I wish all of you had read this novel so I could just blurt out the details of the scene I found so touching, but since I don’t know who of you has read the book, I won’t give spoilers. I will say that the truth revealed in the scene was expected and unexpected and so beautiful it made me cry for the rest of the book.

If you have a completed manuscript and want to see if your pay-off has been layered properly, there are many ways to go about it. One pretty basic suggestion I can give is to exchange manuscripts with another writer, but make sure each of you leaves out the pay-off part. The pay-off is the scene that your novel builds to. It is usually the climax of the book. (I will confess that in the case of Casting Off, others might identify the climax as coming in a scene after the scene I adore.) The pay-off is the delivery of the promise you made to the reader at the beginning of your book and then built upon in the middle.

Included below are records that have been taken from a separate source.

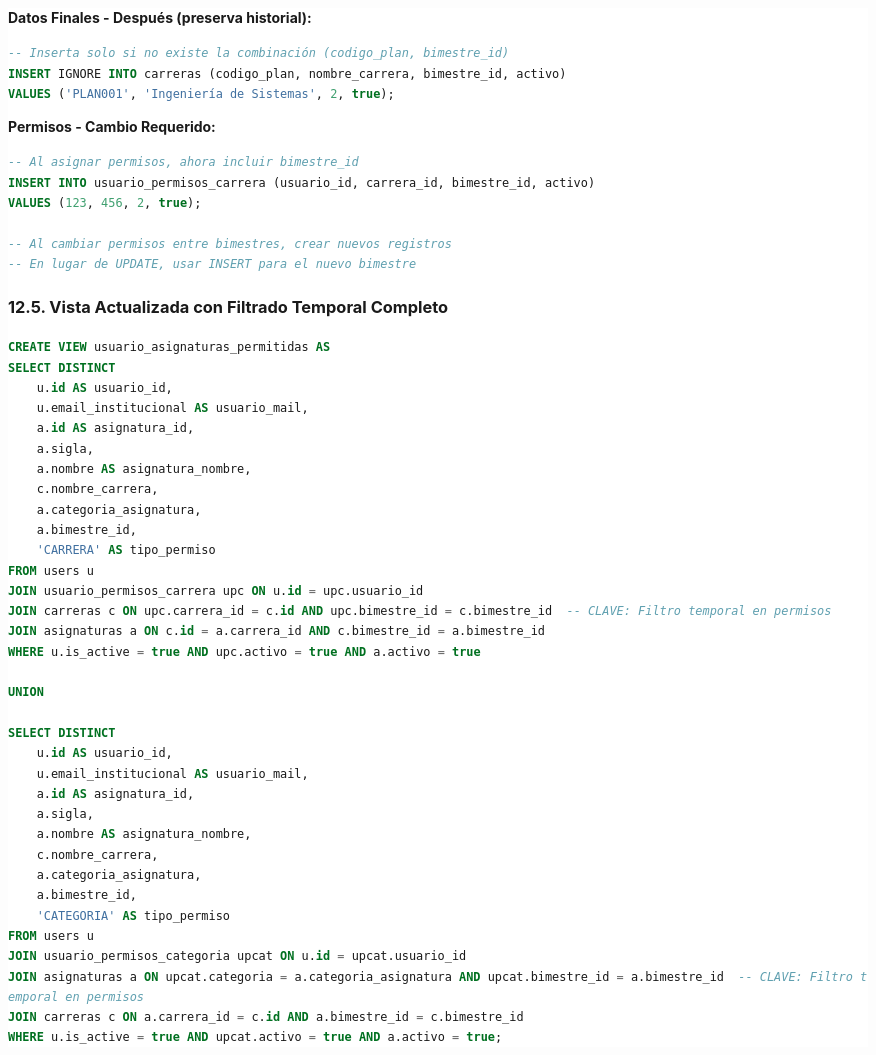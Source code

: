 **Datos Finales - Después (preserva historial):**
```sql
-- Inserta solo si no existe la combinación (codigo_plan, bimestre_id)
INSERT IGNORE INTO carreras (codigo_plan, nombre_carrera, bimestre_id, activo) 
VALUES ('PLAN001', 'Ingeniería de Sistemas', 2, true);
```

**Permisos - Cambio Requerido:**
```sql
-- Al asignar permisos, ahora incluir bimestre_id
INSERT INTO usuario_permisos_carrera (usuario_id, carrera_id, bimestre_id, activo)
VALUES (123, 456, 2, true);

-- Al cambiar permisos entre bimestres, crear nuevos registros
-- En lugar de UPDATE, usar INSERT para el nuevo bimestre
```

### 12.5. Vista Actualizada con Filtrado Temporal Completo

```sql
CREATE VIEW usuario_asignaturas_permitidas AS
SELECT DISTINCT 
    u.id AS usuario_id,
    u.email_institucional AS usuario_mail,
    a.id AS asignatura_id,
    a.sigla,
    a.nombre AS asignatura_nombre,
    c.nombre_carrera,
    a.categoria_asignatura,
    a.bimestre_id,
    'CARRERA' AS tipo_permiso
FROM users u
JOIN usuario_permisos_carrera upc ON u.id = upc.usuario_id
JOIN carreras c ON upc.carrera_id = c.id AND upc.bimestre_id = c.bimestre_id  -- CLAVE: Filtro temporal en permisos
JOIN asignaturas a ON c.id = a.carrera_id AND c.bimestre_id = a.bimestre_id
WHERE u.is_active = true AND upc.activo = true AND a.activo = true

UNION

SELECT DISTINCT 
    u.id AS usuario_id,
    u.email_institucional AS usuario_mail,
    a.id AS asignatura_id,
    a.sigla,
    a.nombre AS asignatura_nombre,
    c.nombre_carrera,
    a.categoria_asignatura,
    a.bimestre_id,
    'CATEGORIA' AS tipo_permiso
FROM users u
JOIN usuario_permisos_categoria upcat ON u.id = upcat.usuario_id
JOIN asignaturas a ON upcat.categoria = a.categoria_asignatura AND upcat.bimestre_id = a.bimestre_id  -- CLAVE: Filtro temporal en permisos
JOIN carreras c ON a.carrera_id = c.id AND a.bimestre_id = c.bimestre_id
WHERE u.is_active = true AND upcat.activo = true AND a.activo = true;
```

So you take your manuscript with the pay-off missing and have your writer-friend read it while you read your writer-friend’s manuscript that’s missing its own pay-off. Each of you should write down what you think is in the missing pay-off and give examples from the manuscript that have created this expectation. Then, share your thoughts. It will be interesting for you to hear whether your writer-friend’s guesses are accurate, but it will be just as helpful for you to see if your own guesses are accurate about your writer-friend’s story. Once you have exchanged guesses, share the real endings and discuss how they met or didn’t meet your expectations and what each could do to strengthen the pay-off. Armed with new insight, you then go back through your manuscript and develop the parts that need developing for a great pay-off.

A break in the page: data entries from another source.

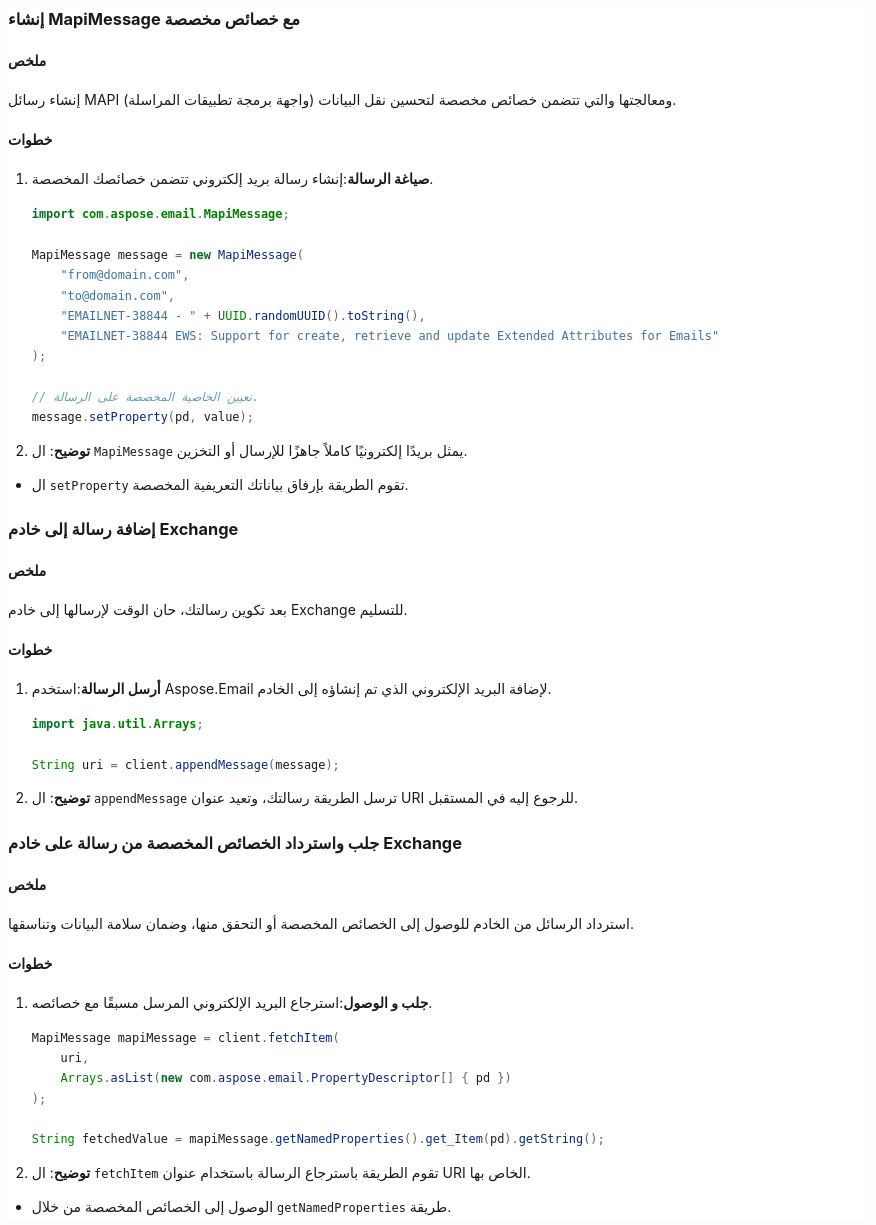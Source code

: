 ### إنشاء MapiMessage مع خصائص مخصصة

#### ملخص
إنشاء رسائل MAPI (واجهة برمجة تطبيقات المراسلة) ومعالجتها والتي تتضمن خصائص مخصصة لتحسين نقل البيانات.

#### خطوات
1. **صياغة الرسالة**:إنشاء رسالة بريد إلكتروني تتضمن خصائصك المخصصة.
   ```java
   import com.aspose.email.MapiMessage;

   MapiMessage message = new MapiMessage(
       "from@domain.com",
       "to@domain.com",
       "EMAILNET-38844 - " + UUID.randomUUID().toString(),
       "EMAILNET-38844 EWS: Support for create, retrieve and update Extended Attributes for Emails"
   );

   // تعيين الخاصية المخصصة على الرسالة.
   message.setProperty(pd, value);
   ```
2. **توضيح**: 
ال `MapiMessage` يمثل بريدًا إلكترونيًا كاملاً جاهزًا للإرسال أو التخزين.
- ال `setProperty` تقوم الطريقة بإرفاق بياناتك التعريفية المخصصة.

### إضافة رسالة إلى خادم Exchange

#### ملخص
بعد تكوين رسالتك، حان الوقت لإرسالها إلى خادم Exchange للتسليم.

#### خطوات
1. **أرسل الرسالة**:استخدم Aspose.Email لإضافة البريد الإلكتروني الذي تم إنشاؤه إلى الخادم.
   ```java
   import java.util.Arrays;

   String uri = client.appendMessage(message);
   ```
2. **توضيح**: 
ال `appendMessage` ترسل الطريقة رسالتك، وتعيد عنوان URI للرجوع إليه في المستقبل.

### جلب واسترداد الخصائص المخصصة من رسالة على خادم Exchange

#### ملخص
استرداد الرسائل من الخادم للوصول إلى الخصائص المخصصة أو التحقق منها، وضمان سلامة البيانات وتناسقها.

#### خطوات
1. **جلب و الوصول**:استرجاع البريد الإلكتروني المرسل مسبقًا مع خصائصه.
   ```java
   MapiMessage mapiMessage = client.fetchItem(
       uri,
       Arrays.asList(new com.aspose.email.PropertyDescriptor[] { pd })
   );

   String fetchedValue = mapiMessage.getNamedProperties().get_Item(pd).getString();
   ```
2. **توضيح**: 
ال `fetchItem` تقوم الطريقة باسترجاع الرسالة باستخدام عنوان URI الخاص بها.
- الوصول إلى الخصائص المخصصة من خلال `getNamedProperties` طريقة.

And you could read Nicole R. Dickson’s Casting Off, if you want an example of a novel that does pay-off well.

Disclosure: I am in the process of reading books by other authors on my agent’s client list. This is how I came to read Casting Off. To be clear, I have not been asked to promote, nor is it my purpose to promote this book other than to say I found in it a great example of an important writing principle. :)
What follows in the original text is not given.